# INFORMATION SHOWN:
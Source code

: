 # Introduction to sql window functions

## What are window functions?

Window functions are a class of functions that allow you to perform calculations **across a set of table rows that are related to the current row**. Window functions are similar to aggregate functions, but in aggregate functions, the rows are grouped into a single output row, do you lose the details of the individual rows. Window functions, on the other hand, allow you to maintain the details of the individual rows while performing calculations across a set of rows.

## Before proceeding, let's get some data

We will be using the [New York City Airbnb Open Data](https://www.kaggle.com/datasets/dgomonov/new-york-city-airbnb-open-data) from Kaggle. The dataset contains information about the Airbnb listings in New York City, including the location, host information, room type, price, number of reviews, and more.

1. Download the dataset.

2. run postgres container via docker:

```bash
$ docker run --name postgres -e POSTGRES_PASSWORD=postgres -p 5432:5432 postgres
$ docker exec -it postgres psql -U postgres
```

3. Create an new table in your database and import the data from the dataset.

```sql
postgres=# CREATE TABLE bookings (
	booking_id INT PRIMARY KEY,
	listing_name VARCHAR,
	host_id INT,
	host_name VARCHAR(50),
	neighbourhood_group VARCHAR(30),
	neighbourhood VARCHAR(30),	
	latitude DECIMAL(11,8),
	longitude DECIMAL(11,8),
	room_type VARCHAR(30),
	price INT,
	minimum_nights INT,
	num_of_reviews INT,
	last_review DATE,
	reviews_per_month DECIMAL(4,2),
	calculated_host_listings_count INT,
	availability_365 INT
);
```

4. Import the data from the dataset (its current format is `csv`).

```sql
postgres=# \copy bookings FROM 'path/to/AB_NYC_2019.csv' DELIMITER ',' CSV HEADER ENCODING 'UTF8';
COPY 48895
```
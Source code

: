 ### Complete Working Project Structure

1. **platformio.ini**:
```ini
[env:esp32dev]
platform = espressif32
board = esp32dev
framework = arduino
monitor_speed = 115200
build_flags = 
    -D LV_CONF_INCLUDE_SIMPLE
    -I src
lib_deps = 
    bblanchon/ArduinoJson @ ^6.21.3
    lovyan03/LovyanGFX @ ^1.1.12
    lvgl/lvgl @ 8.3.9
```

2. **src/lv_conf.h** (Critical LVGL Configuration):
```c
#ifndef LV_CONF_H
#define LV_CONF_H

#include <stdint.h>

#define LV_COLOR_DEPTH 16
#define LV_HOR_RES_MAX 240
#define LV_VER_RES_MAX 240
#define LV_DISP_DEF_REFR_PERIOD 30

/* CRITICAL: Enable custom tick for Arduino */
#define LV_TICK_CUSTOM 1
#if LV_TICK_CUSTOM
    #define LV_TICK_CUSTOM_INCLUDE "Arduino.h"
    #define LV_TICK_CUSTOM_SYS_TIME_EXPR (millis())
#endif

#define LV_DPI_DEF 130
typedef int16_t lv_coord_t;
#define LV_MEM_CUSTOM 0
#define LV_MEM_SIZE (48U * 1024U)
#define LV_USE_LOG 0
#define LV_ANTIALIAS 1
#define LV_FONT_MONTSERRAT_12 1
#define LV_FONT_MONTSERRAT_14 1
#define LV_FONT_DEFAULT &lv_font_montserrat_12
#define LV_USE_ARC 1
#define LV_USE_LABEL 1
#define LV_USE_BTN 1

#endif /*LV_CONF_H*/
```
---
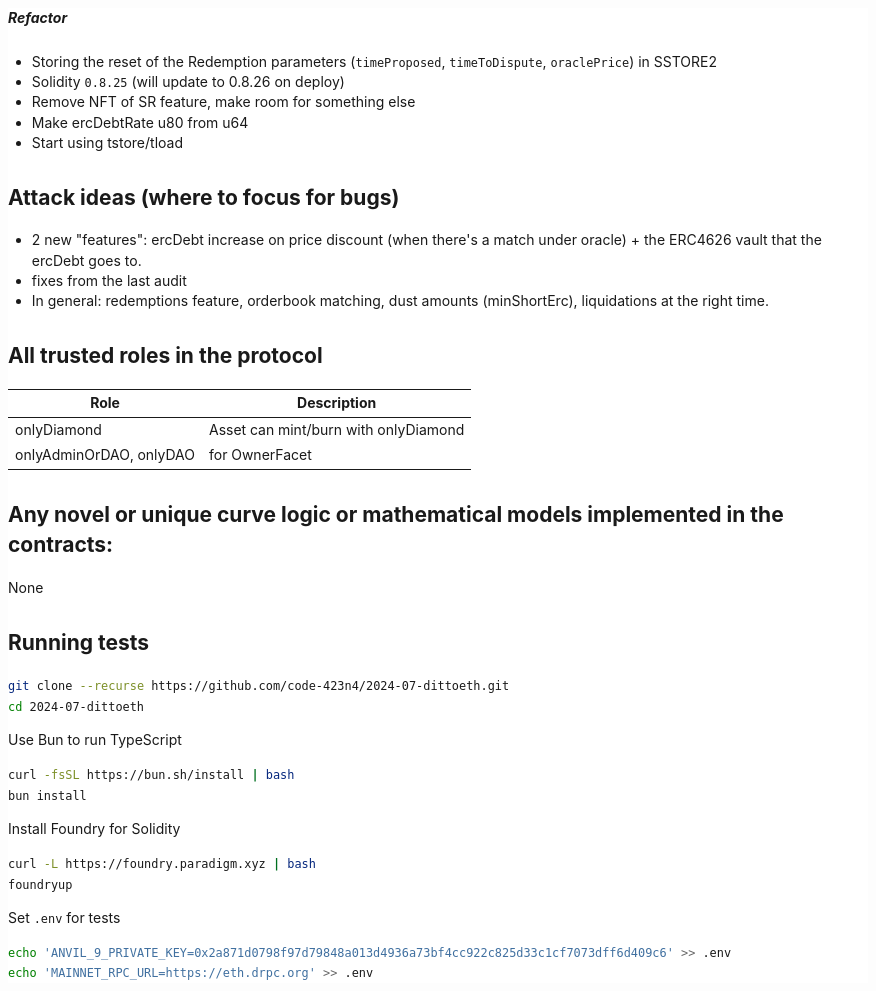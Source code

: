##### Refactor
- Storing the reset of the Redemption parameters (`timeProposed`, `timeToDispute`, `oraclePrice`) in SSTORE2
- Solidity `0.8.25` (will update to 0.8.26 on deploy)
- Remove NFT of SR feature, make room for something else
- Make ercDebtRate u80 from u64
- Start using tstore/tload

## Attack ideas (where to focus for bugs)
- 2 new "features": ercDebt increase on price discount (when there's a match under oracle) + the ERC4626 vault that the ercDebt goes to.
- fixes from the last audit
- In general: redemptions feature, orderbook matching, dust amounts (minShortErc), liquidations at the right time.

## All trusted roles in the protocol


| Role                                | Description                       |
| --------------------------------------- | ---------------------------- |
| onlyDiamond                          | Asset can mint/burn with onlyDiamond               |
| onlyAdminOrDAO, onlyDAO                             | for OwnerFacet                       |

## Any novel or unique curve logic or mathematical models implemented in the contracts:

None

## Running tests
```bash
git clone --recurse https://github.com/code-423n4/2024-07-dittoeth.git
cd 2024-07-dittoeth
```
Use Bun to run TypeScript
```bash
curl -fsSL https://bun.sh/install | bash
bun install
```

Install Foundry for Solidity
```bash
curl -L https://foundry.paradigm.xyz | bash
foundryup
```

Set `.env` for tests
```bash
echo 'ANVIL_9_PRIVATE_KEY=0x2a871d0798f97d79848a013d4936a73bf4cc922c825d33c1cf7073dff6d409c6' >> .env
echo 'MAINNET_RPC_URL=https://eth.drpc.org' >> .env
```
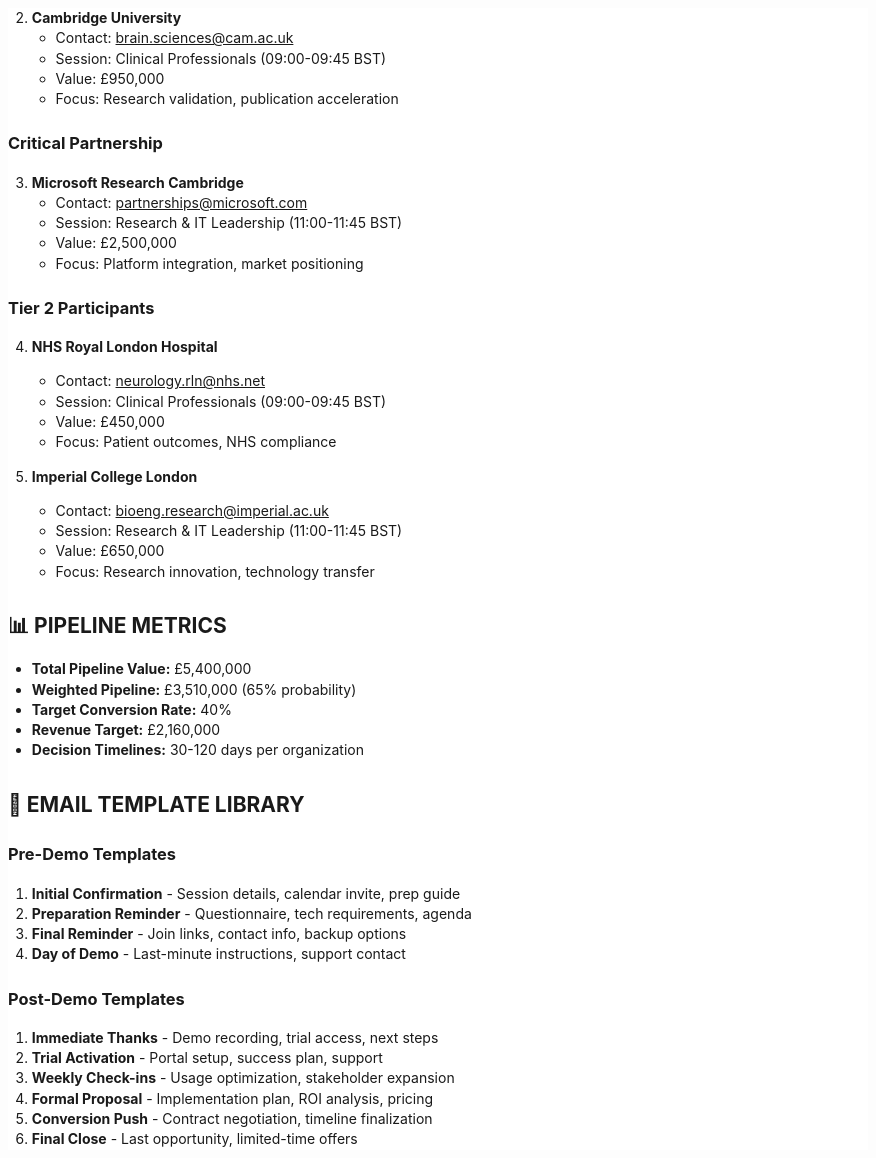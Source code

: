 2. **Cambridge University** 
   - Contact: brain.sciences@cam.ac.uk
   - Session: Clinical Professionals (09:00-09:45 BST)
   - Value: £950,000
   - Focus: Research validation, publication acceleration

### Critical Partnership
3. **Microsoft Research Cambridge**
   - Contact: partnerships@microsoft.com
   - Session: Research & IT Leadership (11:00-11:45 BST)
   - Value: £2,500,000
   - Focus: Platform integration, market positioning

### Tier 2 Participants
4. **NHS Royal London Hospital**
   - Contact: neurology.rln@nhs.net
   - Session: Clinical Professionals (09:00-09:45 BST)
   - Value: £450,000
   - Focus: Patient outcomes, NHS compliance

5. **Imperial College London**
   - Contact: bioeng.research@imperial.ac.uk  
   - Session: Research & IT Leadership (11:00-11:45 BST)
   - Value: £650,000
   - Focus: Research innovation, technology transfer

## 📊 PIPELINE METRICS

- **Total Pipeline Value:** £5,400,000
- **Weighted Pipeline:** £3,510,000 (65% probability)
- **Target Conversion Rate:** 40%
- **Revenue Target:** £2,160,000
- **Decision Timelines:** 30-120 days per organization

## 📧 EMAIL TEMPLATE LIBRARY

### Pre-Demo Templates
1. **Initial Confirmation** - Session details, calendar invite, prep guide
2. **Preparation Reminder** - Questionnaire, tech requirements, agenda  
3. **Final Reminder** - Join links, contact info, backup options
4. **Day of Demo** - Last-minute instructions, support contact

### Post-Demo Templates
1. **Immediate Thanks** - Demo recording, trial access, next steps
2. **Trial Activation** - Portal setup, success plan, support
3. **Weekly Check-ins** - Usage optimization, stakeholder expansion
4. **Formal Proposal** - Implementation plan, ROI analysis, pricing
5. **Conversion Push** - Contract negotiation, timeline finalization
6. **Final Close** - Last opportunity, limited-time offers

# EXERCISE DIRECTIONS:
Out of the entries above, write out only the lines between the line holding "2. **Trial Activation**" and the line holding "6. **Final Close**", inclusive, each exactly as given.

# OUTPUT OF THE TASK:
2. **Trial Activation** - Portal setup, success plan, support
3. **Weekly Check-ins** - Usage optimization, stakeholder expansion
4. **Formal Proposal** - Implementation plan, ROI analysis, pricing
5. **Conversion Push** - Contract negotiation, timeline finalization
6. **Final Close** - Last opportunity, limited-time offers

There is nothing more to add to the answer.